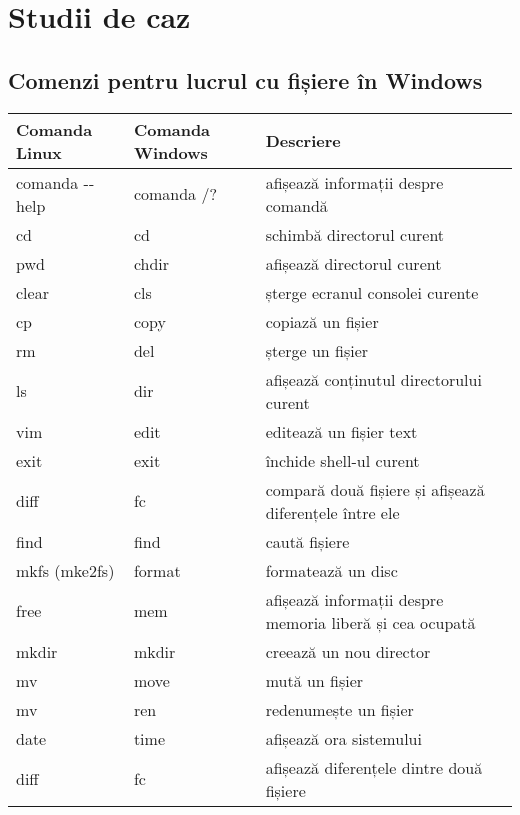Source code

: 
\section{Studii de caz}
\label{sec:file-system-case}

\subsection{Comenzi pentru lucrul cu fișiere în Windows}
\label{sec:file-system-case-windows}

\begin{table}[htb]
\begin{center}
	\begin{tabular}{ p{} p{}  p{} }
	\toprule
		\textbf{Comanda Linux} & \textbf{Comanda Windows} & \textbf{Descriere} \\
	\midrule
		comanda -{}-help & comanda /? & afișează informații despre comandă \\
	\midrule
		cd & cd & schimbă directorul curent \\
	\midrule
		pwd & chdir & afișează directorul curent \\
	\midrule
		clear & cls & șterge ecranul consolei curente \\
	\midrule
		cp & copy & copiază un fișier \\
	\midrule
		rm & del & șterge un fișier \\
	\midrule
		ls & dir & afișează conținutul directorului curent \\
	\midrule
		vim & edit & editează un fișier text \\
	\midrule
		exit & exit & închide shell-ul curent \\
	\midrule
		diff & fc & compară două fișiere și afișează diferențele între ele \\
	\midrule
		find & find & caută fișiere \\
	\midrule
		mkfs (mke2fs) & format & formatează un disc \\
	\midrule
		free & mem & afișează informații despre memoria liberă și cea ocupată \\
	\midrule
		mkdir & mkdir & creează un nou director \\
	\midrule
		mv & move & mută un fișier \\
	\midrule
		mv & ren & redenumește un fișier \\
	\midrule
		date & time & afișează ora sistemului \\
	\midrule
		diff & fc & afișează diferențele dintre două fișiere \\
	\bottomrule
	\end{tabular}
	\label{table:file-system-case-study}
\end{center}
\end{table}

• • • • •

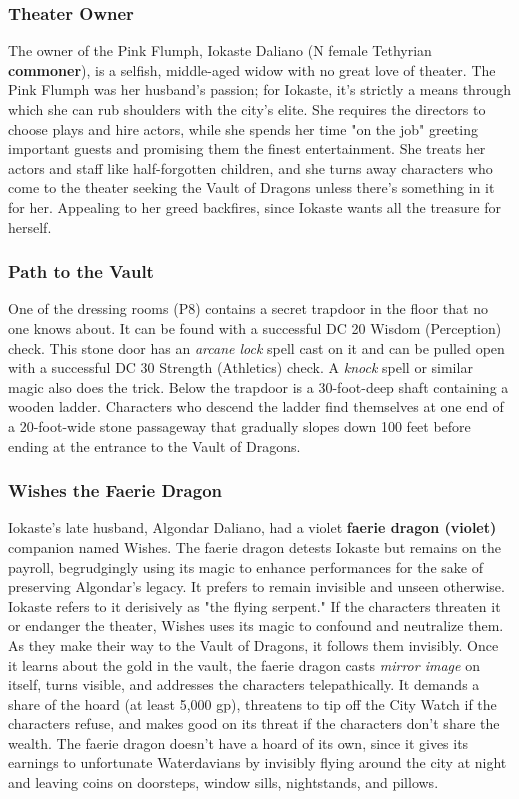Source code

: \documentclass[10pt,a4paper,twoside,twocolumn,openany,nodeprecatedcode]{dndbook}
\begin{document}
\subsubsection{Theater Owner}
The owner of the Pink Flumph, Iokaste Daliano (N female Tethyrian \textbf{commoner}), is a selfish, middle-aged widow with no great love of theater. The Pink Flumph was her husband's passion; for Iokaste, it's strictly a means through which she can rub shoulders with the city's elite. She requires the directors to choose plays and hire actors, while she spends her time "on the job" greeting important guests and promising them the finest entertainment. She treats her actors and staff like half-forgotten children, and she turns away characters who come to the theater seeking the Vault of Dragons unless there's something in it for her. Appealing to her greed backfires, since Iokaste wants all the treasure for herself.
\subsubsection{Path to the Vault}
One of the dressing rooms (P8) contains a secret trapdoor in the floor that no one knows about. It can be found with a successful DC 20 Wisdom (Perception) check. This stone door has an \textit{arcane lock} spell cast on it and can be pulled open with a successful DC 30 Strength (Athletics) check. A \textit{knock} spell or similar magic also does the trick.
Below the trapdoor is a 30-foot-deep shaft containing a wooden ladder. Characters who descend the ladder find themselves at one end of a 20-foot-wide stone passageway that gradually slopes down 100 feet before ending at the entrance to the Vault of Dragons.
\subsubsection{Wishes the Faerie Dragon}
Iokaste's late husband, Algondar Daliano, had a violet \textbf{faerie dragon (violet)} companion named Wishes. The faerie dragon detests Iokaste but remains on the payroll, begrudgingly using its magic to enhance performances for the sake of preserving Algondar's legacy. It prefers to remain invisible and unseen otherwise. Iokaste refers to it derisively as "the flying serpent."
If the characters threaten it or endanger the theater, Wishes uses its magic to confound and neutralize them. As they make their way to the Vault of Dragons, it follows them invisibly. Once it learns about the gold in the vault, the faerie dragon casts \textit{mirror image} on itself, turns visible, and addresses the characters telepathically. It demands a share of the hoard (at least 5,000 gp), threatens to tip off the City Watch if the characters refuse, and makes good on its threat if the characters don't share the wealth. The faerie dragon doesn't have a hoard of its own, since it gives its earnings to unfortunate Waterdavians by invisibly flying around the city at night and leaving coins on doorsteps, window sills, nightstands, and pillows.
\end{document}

• • • • •

Across the whole listing above, determine how many lines hold the word "diferențele". Only that number is wanted.

• [Response to the exercise]:
2